Filed under: Secret family courts — Granarchist @ 10:06 pm

A duty to whistleblow

20 December 2010

If you fear that a colleague is working in a way that puts the safety of service users at risk should you report them? It’s a dilemma that many social workers will face at one time or another and your response will say a lot about the way you see your job and your profession.

Registered social workers are bound by the GSCC’s code of practice. The code is all about the social worker’s duty to protect service users from harm. Part 3.5 says that you must

‘inform your employer or an appropriate authority where the practice of colleagues may be unsafe or adversely affecting standards of care’.

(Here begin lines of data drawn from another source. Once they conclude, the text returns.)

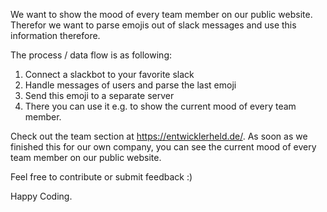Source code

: We want to show the mood of every team member on our public website. Therefor we want to parse emojis out of slack messages and use this information therefore. 

The process / data flow is as following:

1. Connect a slackbot to your favorite slack
2. Handle messages of users and parse the last emoji
3. Send this emoji to a separate server
4. There you can use it e.g. to show the current mood of every team member.

Check out the team section at https://entwicklerheld.de/. As soon as we finished this for our own company, you can see the current mood of every team member on our public website.


Feel free to contribute or submit feedback :) 


Happy Coding.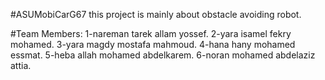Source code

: #ASUMobiCarG67
this project is mainly about obstacle avoiding robot.

#Team Members:
1-nareman tarek allam yossef.
2-yara isamel fekry mohamed.
3-yara magdy mostafa mahmoud.
4-hana hany mohamed essmat.
5-heba allah mohamed abdelkarem.
6-noran mohamed abdelaziz attia.
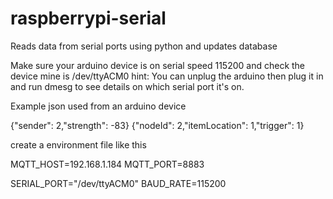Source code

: # raspberrypi-serial
Reads data from serial ports using python and updates database

Make sure your arduino device is on serial speed 115200 and check the device mine is /dev/ttyACM0
hint: You can unplug the arduino then plug it in and run dmesg to see details on which serial port it's on.

Example json used from an arduino device

{"sender": 2,"strength": -83}
{"nodeId": 2,"itemLocation": 1,"trigger": 1}


create a environment file like this

MQTT_HOST=192.168.1.184
MQTT_PORT=8883

SERIAL_PORT="/dev/ttyACM0"
BAUD_RATE=115200


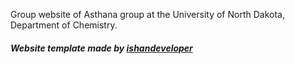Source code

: Group website of Asthana group at the University of North Dakota, Department of
Chemistry.

##### Website template made by <a href="https://github.com/ishandeveloper">ishandeveloper</a>

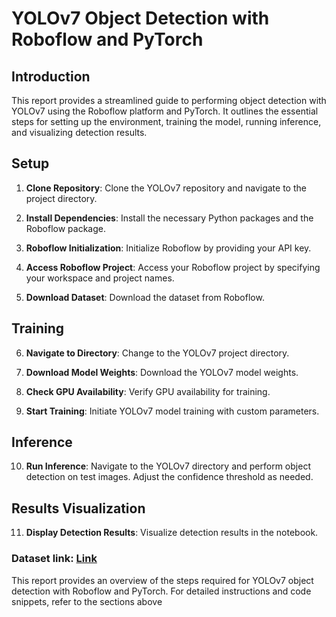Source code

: # YOLOv7 Object Detection with Roboflow and PyTorch

## Introduction

This report provides a streamlined guide to performing object detection with YOLOv7 using the Roboflow platform and PyTorch. It outlines the essential steps for setting up the environment, training the model, running inference, and visualizing detection results.

## Setup

1. **Clone Repository**: Clone the YOLOv7 repository and navigate to the project directory.

2. **Install Dependencies**: Install the necessary Python packages and the Roboflow package.

3. **Roboflow Initialization**: Initialize Roboflow by providing your API key.

4. **Access Roboflow Project**: Access your Roboflow project by specifying your workspace and project names.

5. **Download Dataset**: Download the dataset from Roboflow.

## Training

6. **Navigate to Directory**: Change to the YOLOv7 project directory.

7. **Download Model Weights**: Download the YOLOv7 model weights.

8. **Check GPU Availability**: Verify GPU availability for training.

9. **Start Training**: Initiate YOLOv7 model training with custom parameters.

## Inference

10. **Run Inference**: Navigate to the YOLOv7 directory and perform object detection on test images. Adjust the confidence threshold as needed.

## Results Visualization

11. **Display Detection Results**: Visualize detection results in the notebook.

### Dataset link: [Link](https://universe.roboflow.com/musa-almaz-p7onb/suas-shape-detection)    

This report provides an overview of the steps required for YOLOv7 object detection with Roboflow and PyTorch. For detailed instructions and code snippets, refer to the sections above
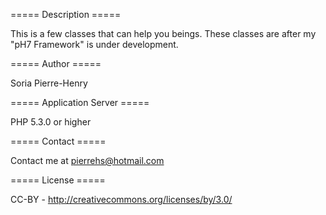 ===== Description =====

This is a few classes that can help you beings.
These classes are after my "pH7 Framework" is under development.


===== Author =====

Soria Pierre-Henry


===== Application Server =====

PHP 5.3.0 or higher


===== Contact =====

Contact me at pierrehs@hotmail.com


===== License =====

CC-BY - http://creativecommons.org/licenses/by/3.0/
 

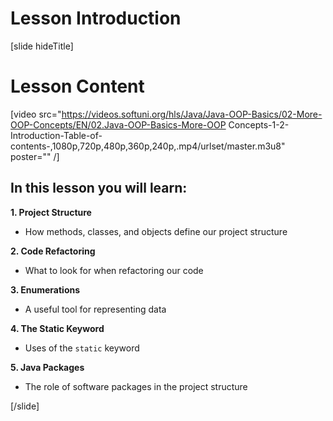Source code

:# Lesson Introduction

[slide hideTitle]
# Lesson Content

[video src="https://videos.softuni.org/hls/Java/Java-OOP-Basics/02-More-OOP-Concepts/EN/02.Java-OOP-Basics-More-OOP Concepts-1-2-Introduction-Table-of-contents-,1080p,720p,480p,360p,240p,.mp4/urlset/master.m3u8" poster="" /]

## In this lesson you will learn:

**1. Project Structure**
- How methods, classes, and objects define our project structure

**2. Code Refactoring**
- What to look for when refactoring our code

**3. Enumerations**
- A useful tool for representing data

**4. The Static Keyword**
- Uses of the `static` keyword 

**5. Java Packages**
- The role of software packages in the project structure

[/slide]
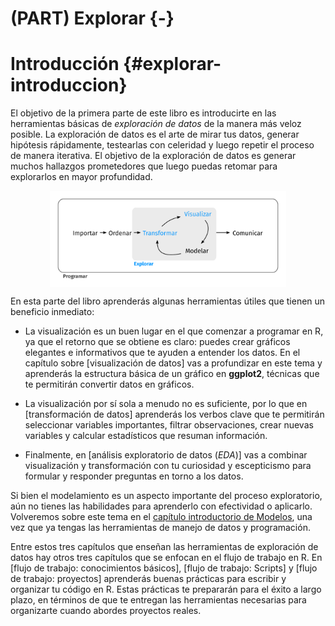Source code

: # (PART) Explorar {-}

# Introducción {#explorar-introduccion}

El objetivo de la primera parte de este libro es introducirte en las herramientas básicas de _exploración de datos_ de la manera más veloz posible. La exploración de datos es el arte de mirar tus datos, generar hipótesis rápidamente, testearlas con celeridad y luego repetir el proceso de manera iterativa. El objetivo de la exploración de datos es generar muchos hallazgos prometedores que luego puedas retomar para explorarlos en mayor profundidad.

<img src="diagrams_w_text_as_path/es/data-science-explore.svg" width="75%" style="display: block; margin: auto;" />

En esta parte del libro aprenderás algunas herramientas útiles que tienen un beneficio inmediato:

* La visualización es un buen lugar en el que comenzar a programar en R, ya que el retorno que se obtiene es claro: puedes crear gráficos elegantes e informativos que te ayuden a entender los datos. En el capítulo sobre [visualización de datos] vas a profundizar en este tema y aprenderás la estructura básica de un gráfico en **ggplot2**, técnicas que te permitirán convertir datos en gráficos.

* La visualización por sí sola a menudo no es suficiente, por lo que en [transformación de datos] aprenderás los verbos clave que te permitirán seleccionar variables importantes, filtrar observaciones, crear nuevas variables y calcular estadísticos que resuman información.

* Finalmente, en [análisis exploratorio de datos (_EDA_)] vas a combinar visualización y transformación con tu curiosidad y escepticismo para formular y responder preguntas en torno a los datos.

Si bien el modelamiento es un aspecto importante del proceso exploratorio, aún no tienes las habilidades para aprenderlo con efectividad o aplicarlo. Volveremos sobre este tema en el [capítulo introductorio de Modelos](#model-intro), una vez que ya tengas las herramientas de manejo de datos y programación.

Entre estos tres capítulos que enseñan las herramientas de exploración de datos hay otros tres capítulos que se enfocan en el flujo de trabajo en R. En [flujo de trabajo: conocimientos básicos], [flujo de trabajo: Scripts] y [flujo de trabajo: proyectos] aprenderás buenas prácticas para escribir y organizar tu código en R. Estas prácticas te prepararán para el éxito a largo plazo, en términos de que te entregan las herramientas necesarias para organizarte cuando abordes proyectos reales.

This is easy to say but immensely difficult to do as Owen Davies, Head of Policy and Research at the GSCC, recognises: “As a former social worker, I know that the prospect of reporting a fellow professional is fraught with difficulties, but equally the consequences of not doing so can be serious.” We all feel loyalty to colleagues who may be under great pressure and we are all reluctant to ‘shop’ someone. But where we are convinced that there is a real danger of harm to a client, the first duty is to the service user. Every employer or commissioner should have procedures in place to allow for a social worker to report such concerns.

But that is not the only form of whistle blowing that the code of practice covers. Part 3.4 says that you must

‘bring to the attention of your employer or an appropriate authority resource or operational difficulties that might get in the way of the delivery of safe care’.

The GSCC sometimes gets calls from registrants who say that they are being asked by their employer to do something which they think will bring them into conflict with their obligations under the code of practice. A regulatory body cannot interfere in the relationship between the registrant and their employer – and anyone in such a situation is best advised to seek the support of their union or professional body – but the code says that there is a duty ‘to bring to the attention of the employer’ and you need to be able to show that you have done this where you believe that safe care might be compromised.